On Mon, Mar 18, 2002 at 03:57:55AM -0500, Mark-Jason Dominus wrote:
>
> Michael The Schwern <[EMAIL PROTECTED]> says:
> > Use alarm and skip the test if $Config{d_alarm} is false (see
> > t/op/alarm.t for an example). If you think the infinite loop is due
> > to a programming glitch, as opposed to a cross-platform issue, this
> > will be enough.
>
> Thanks very much!
>
> > The only other thing I can think of is to set up a parent process
> > which forks off a child
>
> ARRRGH. NO FORK.
On Mon, Mar 18, 2002 at 04:33:48PM +0000, Nick Ing-Simmons wrote:
> FWIW system() does create a new process on Win32, but fork() does not
> (in only creates a new thread). I have no idea if flock-faking stuff
> on Win32 allows recursive locks by different threads of the same process ...
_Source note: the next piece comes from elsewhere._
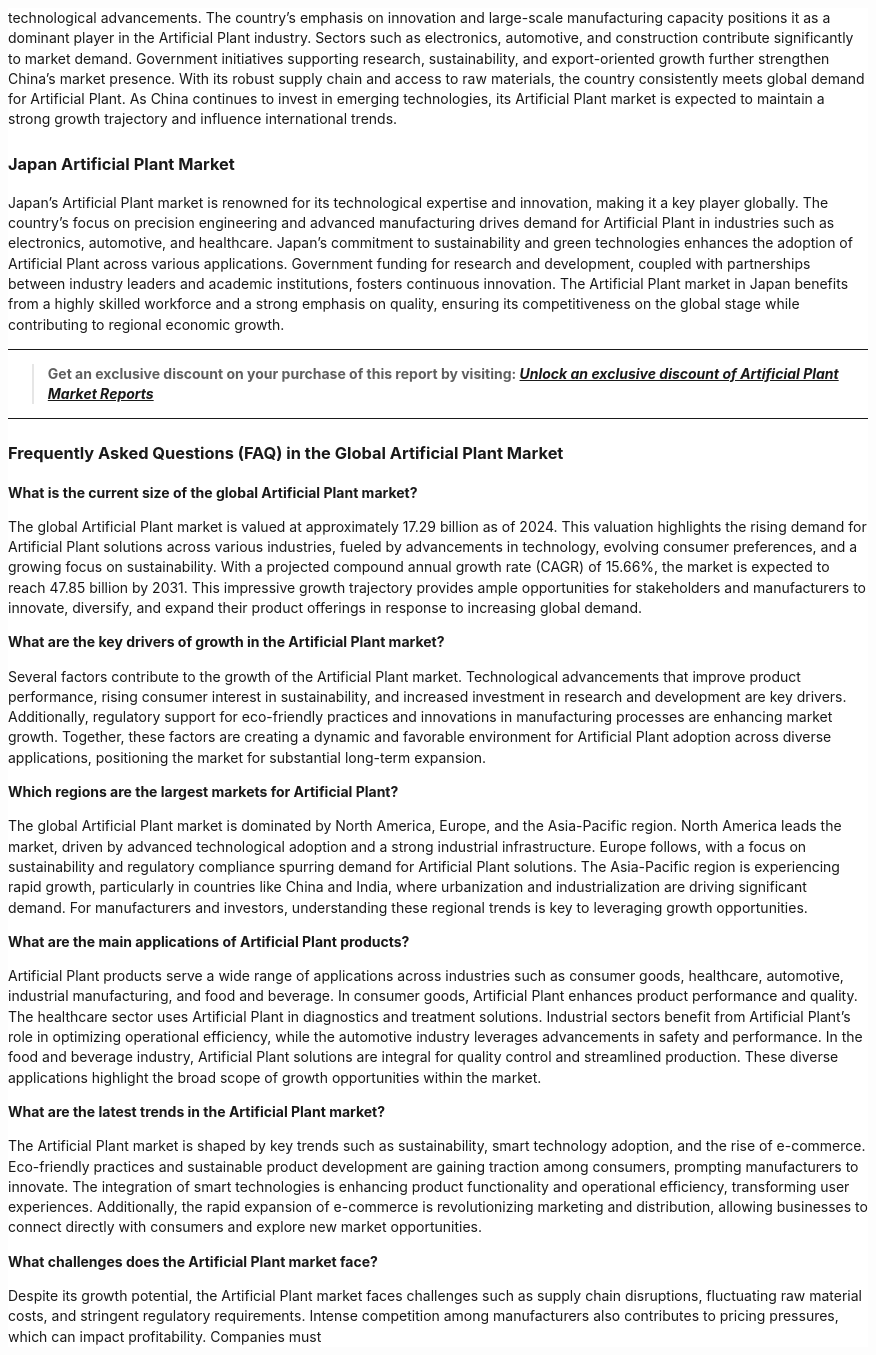technological advancements. The country&rsquo;s emphasis on innovation and large-scale manufacturing capacity positions it as a dominant player in the Artificial Plant industry. Sectors such as electronics, automotive, and construction contribute significantly to market demand. Government initiatives supporting research, sustainability, and export-oriented growth further strengthen China&rsquo;s market presence. With its robust supply chain and access to raw materials, the country consistently meets global demand for Artificial Plant. As China continues to invest in emerging technologies, its Artificial Plant market is expected to maintain a strong growth trajectory and influence international trends.</p><h3>Japan Artificial Plant Market</h3><p>Japan&rsquo;s Artificial Plant market is renowned for its technological expertise and innovation, making it a key player globally. The country&rsquo;s focus on precision engineering and advanced manufacturing drives demand for Artificial Plant in industries such as electronics, automotive, and healthcare. Japan&rsquo;s commitment to sustainability and green technologies enhances the adoption of Artificial Plant across various applications. Government funding for research and development, coupled with partnerships between industry leaders and academic institutions, fosters continuous innovation. The Artificial Plant market in Japan benefits from a highly skilled workforce and a strong emphasis on quality, ensuring its competitiveness on the global stage while contributing to regional economic growth.</p><hr /><blockquote><p><strong>Get an exclusive discount on your purchase of this report by visiting: <em><a href="://marketresearchpulse.com/ask-for-discount/99134?utm_source=Github&amp;utm_medium=0112">Unlock an exclusive discount of Artificial Plant Market Reports</a></em>&nbsp;</strong></p></blockquote><hr /><h3>Frequently Asked Questions (FAQ) in the Global Artificial Plant Market</h3><p><strong>What is the current size of the global Artificial Plant market?</strong></p><p>The global Artificial Plant market is valued at approximately 17.29 billion as of 2024. This valuation highlights the rising demand for Artificial Plant solutions across various industries, fueled by advancements in technology, evolving consumer preferences, and a growing focus on sustainability. With a projected compound annual growth rate (CAGR) of 15.66%, the market is expected to reach 47.85 billion by 2031. This impressive growth trajectory provides ample opportunities for stakeholders and manufacturers to innovate, diversify, and expand their product offerings in response to increasing global demand.</p><p><strong>What are the key drivers of growth in the Artificial Plant market?</strong></p><p>Several factors contribute to the growth of the Artificial Plant market. Technological advancements that improve product performance, rising consumer interest in sustainability, and increased investment in research and development are key drivers. Additionally, regulatory support for eco-friendly practices and innovations in manufacturing processes are enhancing market growth. Together, these factors are creating a dynamic and favorable environment for Artificial Plant adoption across diverse applications, positioning the market for substantial long-term expansion.</p><p><strong>Which regions are the largest markets for Artificial Plant?</strong></p><p>The global Artificial Plant market is dominated by North America, Europe, and the Asia-Pacific region. North America leads the market, driven by advanced technological adoption and a strong industrial infrastructure. Europe follows, with a focus on sustainability and regulatory compliance spurring demand for Artificial Plant solutions. The Asia-Pacific region is experiencing rapid growth, particularly in countries like China and India, where urbanization and industrialization are driving significant demand. For manufacturers and investors, understanding these regional trends is key to leveraging growth opportunities.</p><p><strong>What are the main applications of Artificial Plant products?</strong></p><p>Artificial Plant products serve a wide range of applications across industries such as consumer goods, healthcare, automotive, industrial manufacturing, and food and beverage. In consumer goods, Artificial Plant enhances product performance and quality. The healthcare sector uses Artificial Plant in diagnostics and treatment solutions. Industrial sectors benefit from Artificial Plant&rsquo;s role in optimizing operational efficiency, while the automotive industry leverages advancements in safety and performance. In the food and beverage industry, Artificial Plant solutions are integral for quality control and streamlined production. These diverse applications highlight the broad scope of growth opportunities within the market.</p><p><strong>What are the latest trends in the Artificial Plant market?</strong></p><p>The Artificial Plant market is shaped by key trends such as sustainability, smart technology adoption, and the rise of e-commerce. Eco-friendly practices and sustainable product development are gaining traction among consumers, prompting manufacturers to innovate. The integration of smart technologies is enhancing product functionality and operational efficiency, transforming user experiences. Additionally, the rapid expansion of e-commerce is revolutionizing marketing and distribution, allowing businesses to connect directly with consumers and explore new market opportunities.</p><p><strong>What challenges does the Artificial Plant market face?</strong></p><p>Despite its growth potential, the Artificial Plant market faces challenges such as supply chain disruptions, fluctuating raw material costs, and stringent regulatory requirements. Intense competition among manufacturers also contributes to pricing pressures, which can impact profitability. Companies must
One of my TODOs (preferably sooner rather than later) was to see if this
bit of ext/Socket/socketpair.t could be generalised enough to end up in
test.pl and provide a portable self-destruct timer
(for infinite loops and other infinite hangs):
BEGIN {
chdir 't' if -d 't';
@INC = '../lib';
require Config; import Config;
$can_fork = $Config{'d_fork'}
|| ($^O eq 'MSWin32' && $Config{useithreads}
&& $Config{ccflags} =~ /-DPERL_IMPLICIT_SYS\b/);
if ($^O eq "hpux" or $Config{'extensions'} !~ /\bSocket\b/ &&
!(($^O eq 'VMS') && $Config{d_socket})) {
print "1..0\n";
exit 0;
}
# Too many things in this test will hang forever if something is wrong,
# so we need a self destruct timer. And IO can hang despite an alarm.
# This is convoluted, but we must fork before Test::More, else child's
# Test::More thinks that it ran no tests, and prints a message to that
# effect
if( $can_fork) {
my $parent = $$;
$child = fork;
die "Fork failed" unless defined $child;
if (!$child) {
$SIG{INT} = sub {exit 0}; # You have 60 seconds. Your time starts now.
my $must_finish_by = time + 60;
my $remaining;
while ($remaining = time - $must_finish_by) {
sleep $remaining;
}
warn "Something unexpectedly hung during testing";
kill "INT", $parent or die "Kill failed: $!";
exit 1;
}
}
}
The idea being that a test killing itself after elapsed time (and failing
to return some results from that test) is better than a test hanging forever
and causing a whole automatic test run to fail.
[and in the case of a busy hang, rather than an idle hang, munching shared
CPU]
Also, did the Windows Gurus work out why the above didn't like Win95?